▸ **EXERCISE OBJECTIVE**
Copy out each record below, exactly as given.

▸ **DATASET ENTRIES**

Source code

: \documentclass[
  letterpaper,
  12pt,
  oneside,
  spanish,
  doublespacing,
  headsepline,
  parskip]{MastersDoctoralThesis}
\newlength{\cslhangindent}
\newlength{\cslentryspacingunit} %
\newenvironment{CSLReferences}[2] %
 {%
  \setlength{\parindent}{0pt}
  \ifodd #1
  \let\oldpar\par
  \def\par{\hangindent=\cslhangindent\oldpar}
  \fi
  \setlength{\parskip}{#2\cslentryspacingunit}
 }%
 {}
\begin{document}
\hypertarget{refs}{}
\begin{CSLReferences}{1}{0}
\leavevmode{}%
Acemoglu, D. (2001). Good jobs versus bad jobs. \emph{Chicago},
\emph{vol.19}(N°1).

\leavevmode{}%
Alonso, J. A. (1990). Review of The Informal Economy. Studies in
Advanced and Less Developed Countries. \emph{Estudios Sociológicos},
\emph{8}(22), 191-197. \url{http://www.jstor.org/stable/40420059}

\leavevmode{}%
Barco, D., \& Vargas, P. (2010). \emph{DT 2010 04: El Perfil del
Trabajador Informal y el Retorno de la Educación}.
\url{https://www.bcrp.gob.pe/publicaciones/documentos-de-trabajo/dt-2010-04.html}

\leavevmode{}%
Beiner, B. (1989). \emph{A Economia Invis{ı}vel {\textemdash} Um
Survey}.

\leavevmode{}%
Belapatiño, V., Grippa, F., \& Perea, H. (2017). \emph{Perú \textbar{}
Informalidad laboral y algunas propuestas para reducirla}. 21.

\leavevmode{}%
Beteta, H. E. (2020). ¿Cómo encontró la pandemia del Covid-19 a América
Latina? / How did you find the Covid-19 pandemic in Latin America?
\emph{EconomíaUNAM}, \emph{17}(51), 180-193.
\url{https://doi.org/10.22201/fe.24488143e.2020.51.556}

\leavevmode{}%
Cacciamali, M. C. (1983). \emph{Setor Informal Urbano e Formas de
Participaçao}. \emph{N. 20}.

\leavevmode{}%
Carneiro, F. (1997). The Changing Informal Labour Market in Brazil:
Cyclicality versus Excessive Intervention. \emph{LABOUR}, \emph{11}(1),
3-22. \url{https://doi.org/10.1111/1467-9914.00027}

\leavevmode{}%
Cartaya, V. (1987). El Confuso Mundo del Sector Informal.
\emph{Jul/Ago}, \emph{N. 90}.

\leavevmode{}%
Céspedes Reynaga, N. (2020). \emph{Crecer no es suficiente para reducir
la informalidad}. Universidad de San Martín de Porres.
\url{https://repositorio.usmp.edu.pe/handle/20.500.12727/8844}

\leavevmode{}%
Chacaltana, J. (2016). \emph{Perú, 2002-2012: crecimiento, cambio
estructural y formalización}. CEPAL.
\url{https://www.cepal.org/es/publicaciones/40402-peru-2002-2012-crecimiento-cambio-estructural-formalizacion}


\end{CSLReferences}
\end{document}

▸ **FINAL ANSWER**
Source code

: \documentclass[
  letterpaper,
  12pt,
  oneside,
  spanish,
  doublespacing,
  headsepline,
  parskip]{MastersDoctoralThesis}
\newlength{\cslhangindent}
\newlength{\cslentryspacingunit} %
\newenvironment{CSLReferences}[2] %
 {%
  \setlength{\parindent}{0pt}
  \ifodd #1
  \let\oldpar\par
  \def\par{\hangindent=\cslhangindent\oldpar}
  \fi
  \setlength{\parskip}{#2\cslentryspacingunit}
 }%
 {}
\begin{document}
\hypertarget{refs}{}
\begin{CSLReferences}{1}{0}
\leavevmode{}%
Acemoglu, D. (2001). Good jobs versus bad jobs. \emph{Chicago},
\emph{vol.19}(N°1).

\leavevmode{}%
Alonso, J. A. (1990). Review of The Informal Economy. Studies in
Advanced and Less Developed Countries. \emph{Estudios Sociológicos},
\emph{8}(22), 191-197. \url{http://www.jstor.org/stable/40420059}

\leavevmode{}%
Barco, D., \& Vargas, P. (2010). \emph{DT 2010 04: El Perfil del
Trabajador Informal y el Retorno de la Educación}.
\url{https://www.bcrp.gob.pe/publicaciones/documentos-de-trabajo/dt-2010-04.html}

\leavevmode{}%
Beiner, B. (1989). \emph{A Economia Invis{ı}vel {\textemdash} Um
Survey}.

\leavevmode{}%
Belapatiño, V., Grippa, F., \& Perea, H. (2017). \emph{Perú \textbar{}
Informalidad laboral y algunas propuestas para reducirla}. 21.

\leavevmode{}%
Beteta, H. E. (2020). ¿Cómo encontró la pandemia del Covid-19 a América
Latina? / How did you find the Covid-19 pandemic in Latin America?
\emph{EconomíaUNAM}, \emph{17}(51), 180-193.
\url{https://doi.org/10.22201/fe.24488143e.2020.51.556}

\leavevmode{}%
Cacciamali, M. C. (1983). \emph{Setor Informal Urbano e Formas de
Participaçao}. \emph{N. 20}.

\leavevmode{}%
Carneiro, F. (1997). The Changing Informal Labour Market in Brazil:
Cyclicality versus Excessive Intervention. \emph{LABOUR}, \emph{11}(1),
3-22. \url{https://doi.org/10.1111/1467-9914.00027}

\leavevmode{}%
Cartaya, V. (1987). El Confuso Mundo del Sector Informal.
\emph{Jul/Ago}, \emph{N. 90}.

\leavevmode{}%
Céspedes Reynaga, N. (2020). \emph{Crecer no es suficiente para reducir
la informalidad}. Universidad de San Martín de Porres.
\url{https://repositorio.usmp.edu.pe/handle/20.500.12727/8844}

\leavevmode{}%
Chacaltana, J. (2016). \emph{Perú, 2002-2012: crecimiento, cambio
estructural y formalización}. CEPAL.
\url{https://www.cepal.org/es/publicaciones/40402-peru-2002-2012-crecimiento-cambio-estructural-formalizacion}


\end{CSLReferences}
\end{document}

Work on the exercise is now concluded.